Search and China
by David
In January 2006, Google released a Chinese version [google.cn] of its search engine. On the surface, this was unremarkable; after all, the company managed foreign language search domains in a plethora of countries, including Spain, Germany, Italy, and Japan. Indeed, most experts, including John Battelle, had long speculated as to the time when Google would launch a Mandarin-enabled site to compete with Yahoo, Microsoft, and other domestic firms who were quickly developing a stranglehold in the Chinese search market.
But google.cn would be very different than google.com – foremost in that Chinese search results would be censored by the company to appease Chinese internet authorities. For many observers, such a decision did not mesh well with a “Don’t Be Evil” company policy. Congressman Tom Lantos, referring to the China situation, bluntly asked Google executives, “You have nothing to be ashamed of?” Anne Broache wrote that,
“Rep. Tom Lantos dismissed the tech firms’ reasoning [for Chinese behavior] as “sickening,” and their actions as amounting to “nauseating collaboration with a regime of repression.” And that wasn’t the worst of the browbeating by far. Rep. Christopher Smith, chairman of the human rights subcommittee hosting the hearings, compared the tech quartet’s dealings in China to abetting the most noxious policies of Hitler’s Nazi Germany.”
Ouch.
Before condemning Google for their actions, though, I would first like to present the context of Google’s Chinese site launch and the specifics of this search service. This will require a brief analysis of internet regulation in China, a topic into which I would like to delve deeper in the future.
Google.cn evolved from necessity. The Chinese government controls access to the internet pipes entering the country, and consequently, is able to censor any material or information it deems unfit. And, with a reported 50,000 internet police, the country can censor with the best of them. [Some refer to all of this as The Great Firewall of China, an oddly humorous term for an arrangement limiting free speech.]
The problem with the Great Firewall was not that it altered the order of Google’s results so that the search engine became irrelevant. Rather, it slowed down the speed with which Google could return search queries to users, making the site virtually unusable. The company thus looked at China from a Utilitarian perspective. Launching a censored search engine was not ideal, but at least it gave Chinese searchers genuine [albeit, incomplete] access to the world’s best search engine.
Finally, I would like to bring up several other points.
- All Chinese users have access to both google.cn and google.com. Both sites offer Chinese language search, but only google.cn is hosted on a server located on Chinese soil.

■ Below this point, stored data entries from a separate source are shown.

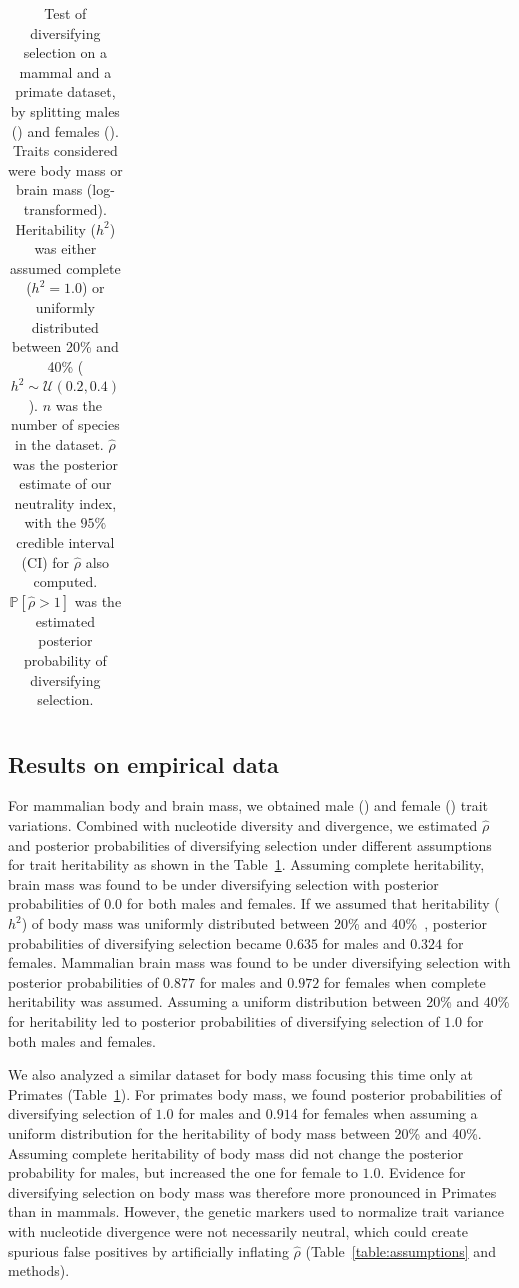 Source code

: \documentclass{article}
\newcommand{\proba}{\mathbb{P}}
\newcommand{\NbrTaxa}{n}
\newcommand{\Heritability}{h^2}
\newcommand{\EstNI}{\widehat{\rho}}
\begin{document}
\begin{table}[t!]
\begin{adjustbox}{width = 0.75\textwidth}
\begin{tabular}{||l|l|l|c|c|c|c|c||}
        \bottomrule
        \end{tabular}
    \end{adjustbox}
    \caption{
    Test of diversifying selection on a mammal and a primate dataset, by splitting males (\Male) and females (\Female).
    Traits considered were body mass or brain mass (log-transformed).
    Heritability ($\Heritability$) was either assumed complete ($\Heritability=1.0$) or uniformly distributed between 20\% and 40\%  ($\Heritability \sim \mathcal{U}(0.2, 0.4)$).
    $\NbrTaxa$ was the number of species in the dataset.
    $\EstNI$ was the posterior estimate of our neutrality index, with the $95\%$ credible interval (CI) for $\EstNI$ also computed.
    $\proba [\EstNI > 1 ]$ was the estimated posterior probability of diversifying selection.
    }
    \label{table:empirical}
\end{table}

\subsection*{Results on empirical data}\label{subsec:results-on-empirical-data}

For mammalian body and brain mass, we obtained male (\Male) and female (\Female) trait variations.
Combined with nucleotide diversity and divergence, we estimated $\EstNI$ and posterior probabilities of diversifying selection under different assumptions for trait heritability as shown in the Table~\ref{table:empirical}.
Assuming complete heritability, brain mass was found to be under diversifying selection with posterior probabilities of $0.0$ for both males and females.
If we assumed that heritability ($\Heritability$) of body mass was uniformly distributed between 20\% and 40\%~\citep{hu_bringing_2022}, posterior probabilities of diversifying selection became $0.635$ for males and $0.324$ for females.
Mammalian brain mass was found to be under diversifying selection with posterior probabilities of $0.877$ for males and $0.972$ for females when complete heritability was assumed.
Assuming a uniform distribution between 20\% and 40\% for heritability led to posterior probabilities of diversifying selection of $1.0$ for both males and females.

We also analyzed a similar dataset for body mass focusing this time only at Primates (Table~\ref{table:empirical}).
For primates body mass, we found posterior probabilities of diversifying selection of $1.0$ for males and $0.914$ for females when assuming a uniform distribution for the heritability of body mass between 20\% and 40\%.
Assuming complete heritability of body mass did not change the posterior probability for males, but increased the one for female to $1.0$.
Evidence for diversifying selection on body mass was therefore more pronounced in Primates than in mammals.
However, the genetic markers used to normalize trait variance with nucleotide divergence were not necessarily neutral, which could create spurious false positives by artificially inflating $\EstNI$ (Table~\ref{table:assumptions} and methods).
\end{document}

Therefore, the company only added options for Chinese users when it
launched google.cn. - Google users are notified when a website has been removed from search rankings on google.cn with a message at the bottom of the screen stating, “[l]ocal regulations prevent us from showing all the results.”
- Yahoo and Microsoft had yielded to Chinese regulators long before Google decided to filter its results [See this and this for more].
- Google has yet to offer Blogger and Gmail in China in order to avoid the hairy
situations Microsoft and Yahoo faced above. - Google minimally filters results in some other instances to abide by country-specific laws [i.e. Nazi related searches in Germany].
My thoughts. I believe that, from a business perspective, Google probably had no other alternative than to increase its presence in China; the market there is just too big and lucrative to ignore. Yet, if there was one company that possessed the power and the nerve and the willingness to buck censorship, this was it. Compromise may pay for Google in dollars and yuan, but opportunities to take the moral high ground against communism only come so often.